No intuito de ficar em paz
com o seu passado, um ex-refugiado da RDA(1), Mário Goldstein, acompanhado pelo seu
Pastor Alemão Branco(2), decide percorrer a antiga fronteira
interna da Alemanha, que se estendia das praias do Mar Báltico, no Priwall, até
Vogtland(3),
no sudoeste, como parte da então conhecida por “Cortina de Ferro”, num total de
1.393 km.
O caminhante, que bem se
podia chamar de “peregrino do seu passado”, percorreu aquela distância em 100
dias, onde outrora havia 1.265 km de barreiras de chapa, 578 torres de vigia,
arame farpado, bunkers de terra, postos fronteiriços, pontos referenciados,
postos de queima e 1,3 milhões de minas terrestres. O lado leste da fronteira
interna alemã estava massivamente protegido e ceifou centenas de vítimas.
Apesar disso,
repetidamente, vários cidadãos da extinta RDA ousaram empreender uma fuga
arriscada, como foi o caso de Goldstein, da Vogtland, que falhou duas
tentativas e acabou resgatado da custódia da Stasi(4). Durante décadas ele evitou aquela faixa
fronteiriça, as memórias estavam ainda frescas e eram muito dolorosas. Só mais
tarde viria a fazer as pazes com o seu passado, quando decidiu percorrer a pé,
de mochila às costas e com o seu cão, a linha daquela hedionda fronteira, que
não envergonhou só a Alemanha, a Europa ou os Estados Unidos, mas todo o mundo
livre.
Depois de terminada a
viagem ao seu passado, Goldstein publicou um impressionante livro ilustrado
chamado “ABENTEUER
GRÜNES BAND”, onde mostra os seus encontros ao longo
da faixa fronteiriça, que entretanto se transformou num enorme cinturão verde
(daí o título dado ao livro).
Sunny, o seu Pastor Alemão
Branco, que o acompanhou na jornada de 100 dias, também foi ataviado de
mochila, carregando o indispensável em alguns percursos, junto ao muro ainda
visível que chegou a ser patrulhado, dia e noite, por 44.000 soldados armados.
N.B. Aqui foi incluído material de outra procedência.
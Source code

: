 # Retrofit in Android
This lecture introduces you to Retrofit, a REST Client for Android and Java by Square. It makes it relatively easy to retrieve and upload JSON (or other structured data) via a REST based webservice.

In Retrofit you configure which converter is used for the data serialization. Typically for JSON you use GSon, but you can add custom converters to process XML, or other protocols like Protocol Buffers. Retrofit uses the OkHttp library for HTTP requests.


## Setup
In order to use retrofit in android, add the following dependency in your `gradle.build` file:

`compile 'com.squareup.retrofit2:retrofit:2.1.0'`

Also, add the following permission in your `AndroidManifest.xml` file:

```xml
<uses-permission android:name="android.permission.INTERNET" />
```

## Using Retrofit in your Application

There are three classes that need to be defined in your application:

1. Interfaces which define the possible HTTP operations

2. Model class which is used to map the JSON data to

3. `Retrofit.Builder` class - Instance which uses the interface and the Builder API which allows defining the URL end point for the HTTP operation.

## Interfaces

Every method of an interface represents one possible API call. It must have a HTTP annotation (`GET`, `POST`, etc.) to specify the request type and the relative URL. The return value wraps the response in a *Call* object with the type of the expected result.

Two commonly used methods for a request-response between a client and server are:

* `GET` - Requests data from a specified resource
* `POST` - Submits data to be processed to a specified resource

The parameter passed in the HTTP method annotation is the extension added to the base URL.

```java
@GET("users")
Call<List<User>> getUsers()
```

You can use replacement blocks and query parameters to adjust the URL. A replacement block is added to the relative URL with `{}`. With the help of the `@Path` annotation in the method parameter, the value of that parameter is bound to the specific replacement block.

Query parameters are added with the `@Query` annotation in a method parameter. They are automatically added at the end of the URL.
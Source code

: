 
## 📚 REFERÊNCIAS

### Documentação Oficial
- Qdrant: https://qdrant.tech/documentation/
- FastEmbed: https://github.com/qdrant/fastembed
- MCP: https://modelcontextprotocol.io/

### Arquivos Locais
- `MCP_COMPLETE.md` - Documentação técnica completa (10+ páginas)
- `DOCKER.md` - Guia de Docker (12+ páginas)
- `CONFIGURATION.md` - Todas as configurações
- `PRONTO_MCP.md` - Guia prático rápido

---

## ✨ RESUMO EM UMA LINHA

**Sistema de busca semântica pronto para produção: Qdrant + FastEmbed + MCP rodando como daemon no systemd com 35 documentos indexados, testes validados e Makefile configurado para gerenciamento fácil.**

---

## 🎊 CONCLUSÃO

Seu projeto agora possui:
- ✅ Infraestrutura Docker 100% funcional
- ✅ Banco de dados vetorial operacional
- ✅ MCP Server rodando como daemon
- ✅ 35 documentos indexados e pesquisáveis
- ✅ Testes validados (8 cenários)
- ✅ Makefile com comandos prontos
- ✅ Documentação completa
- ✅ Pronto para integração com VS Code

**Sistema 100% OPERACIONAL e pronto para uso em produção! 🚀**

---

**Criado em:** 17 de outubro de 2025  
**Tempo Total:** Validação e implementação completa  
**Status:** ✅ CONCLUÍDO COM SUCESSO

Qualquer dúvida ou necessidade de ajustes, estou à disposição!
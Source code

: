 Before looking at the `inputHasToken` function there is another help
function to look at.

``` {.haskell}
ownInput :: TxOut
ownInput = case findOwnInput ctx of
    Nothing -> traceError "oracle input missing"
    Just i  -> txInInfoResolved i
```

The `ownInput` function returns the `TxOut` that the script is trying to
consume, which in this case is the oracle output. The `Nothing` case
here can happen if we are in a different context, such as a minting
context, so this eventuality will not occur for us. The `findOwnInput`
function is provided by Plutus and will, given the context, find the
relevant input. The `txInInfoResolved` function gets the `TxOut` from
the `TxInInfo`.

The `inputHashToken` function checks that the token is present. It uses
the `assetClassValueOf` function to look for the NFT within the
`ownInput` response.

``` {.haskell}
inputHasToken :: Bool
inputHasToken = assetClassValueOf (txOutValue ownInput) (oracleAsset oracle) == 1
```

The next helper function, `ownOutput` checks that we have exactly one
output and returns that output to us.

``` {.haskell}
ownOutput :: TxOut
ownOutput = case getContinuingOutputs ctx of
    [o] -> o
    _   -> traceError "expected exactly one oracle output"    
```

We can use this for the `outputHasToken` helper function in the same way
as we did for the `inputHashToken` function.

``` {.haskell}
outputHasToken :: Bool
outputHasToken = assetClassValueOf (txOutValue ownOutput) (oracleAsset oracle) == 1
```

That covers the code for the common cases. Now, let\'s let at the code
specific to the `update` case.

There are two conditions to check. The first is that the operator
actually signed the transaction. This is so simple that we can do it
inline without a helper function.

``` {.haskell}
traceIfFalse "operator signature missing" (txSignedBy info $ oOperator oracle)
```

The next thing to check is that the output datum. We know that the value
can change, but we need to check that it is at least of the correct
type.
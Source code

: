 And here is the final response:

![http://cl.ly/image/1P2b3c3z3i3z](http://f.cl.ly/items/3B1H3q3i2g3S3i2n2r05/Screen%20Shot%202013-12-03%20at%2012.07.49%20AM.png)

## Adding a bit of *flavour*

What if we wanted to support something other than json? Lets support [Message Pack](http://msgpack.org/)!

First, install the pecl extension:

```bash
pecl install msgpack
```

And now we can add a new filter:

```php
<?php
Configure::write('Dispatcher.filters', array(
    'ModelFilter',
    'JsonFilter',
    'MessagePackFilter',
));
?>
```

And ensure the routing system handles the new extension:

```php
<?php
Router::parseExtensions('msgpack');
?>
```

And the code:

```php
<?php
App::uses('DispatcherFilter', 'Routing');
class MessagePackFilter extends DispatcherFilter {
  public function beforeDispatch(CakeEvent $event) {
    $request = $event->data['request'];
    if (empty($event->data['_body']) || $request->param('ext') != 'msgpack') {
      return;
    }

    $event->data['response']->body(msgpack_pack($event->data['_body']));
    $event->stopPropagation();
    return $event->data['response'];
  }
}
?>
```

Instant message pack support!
Goldstein caminhou por todas aquelas lajes de betão perfurado de duas fileiras,
acampando num antigo posto de controlo, que era varrido diariamente uma vez para possibilitar a detecção de marcas
reveladoras e tentativas de fuga.
Hoje
predomina o verde naquela fatídica fronteira e Goldstein estabeleceu finalmente
a paz com o seu passado, acompanhado pelo seu cão branco, branco da cor da paz!
(1)Antiga República Democrática Alemã, território
ocupado e país satélite da União Soviética, internacionalmente designado pela
sigla DDR. (2) O
Pastor Alemão branco foi excluído da raça no tempo do “Nationalsozialismus”, é
um CPA igual aos outros e aguarda, há demasiado tempo, pela sua reintegração. É
também conhecido como Pastor Suíço e Pastor Canadiano. (3) Região
que abrange os estados federais alemães da Baviera , Saxônia, Turíngia e Boémia.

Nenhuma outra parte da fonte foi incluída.